A terme, c’est donc l’Hélium-Néon qui se développa. Avec cependant un inconvénient qui gêna son application dans des conditions optimales. En effet, ces appareils furent vendus dans les années 80 sans véritables protocoles sérieux, avec un nombre limité de données scientifiques et des puissances très faibles (de 1 mW à 2,5 MW) pour la plupart. Les praticiens, quelque peu déçus par des résultats aléatoires, les revendirent en les bradant. Ce qui généra un a priori défavorable à l’encontre de ce « Soft Laser ».

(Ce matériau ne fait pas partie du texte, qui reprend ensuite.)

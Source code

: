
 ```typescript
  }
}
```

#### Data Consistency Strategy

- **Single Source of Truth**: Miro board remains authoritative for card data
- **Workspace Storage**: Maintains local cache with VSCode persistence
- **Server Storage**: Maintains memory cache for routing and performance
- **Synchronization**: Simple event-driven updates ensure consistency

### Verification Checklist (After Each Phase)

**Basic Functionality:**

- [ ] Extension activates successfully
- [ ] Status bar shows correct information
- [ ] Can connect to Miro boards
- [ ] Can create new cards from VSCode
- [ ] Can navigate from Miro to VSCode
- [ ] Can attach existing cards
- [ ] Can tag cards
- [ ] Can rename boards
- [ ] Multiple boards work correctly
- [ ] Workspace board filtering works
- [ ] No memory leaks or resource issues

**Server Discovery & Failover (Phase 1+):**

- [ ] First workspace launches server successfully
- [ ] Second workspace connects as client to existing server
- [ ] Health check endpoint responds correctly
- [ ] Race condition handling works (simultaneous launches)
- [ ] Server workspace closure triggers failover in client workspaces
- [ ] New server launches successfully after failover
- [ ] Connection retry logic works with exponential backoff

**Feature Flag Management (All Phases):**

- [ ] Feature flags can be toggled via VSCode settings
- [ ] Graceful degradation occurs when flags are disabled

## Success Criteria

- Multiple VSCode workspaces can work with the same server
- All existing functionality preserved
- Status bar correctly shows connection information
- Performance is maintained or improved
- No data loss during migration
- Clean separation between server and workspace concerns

Les différents types de laser :
Le Laser Hélium-Néon (HeNe), qui émet dans le rouge à 632 nm, avec une puissance de 10 mW a une pénétration d’environ 20-30 mm avec une action cicatrisante.
Les Lasers à diode infrarouge, émettant dans l’invisible à 904 nm, ont à peu près la même pénétration que l’HeNe, avec une action antalgique et anti-inflammatoire.
Le Laser CO2. Sa longueur d’onde est de 10 600 nm (IR lointain, invisible), sa pénétration n’est que de 2 mm, mais sa puissance peut atteindre 50 W en application thérapeutique.
Le CTMS possède deux lasers : un laser hélium-néon 10 mW et un laser hélium-néon couplé à un infra-rouge; le protocole est de 15 à 20 mn par séance quotidienne.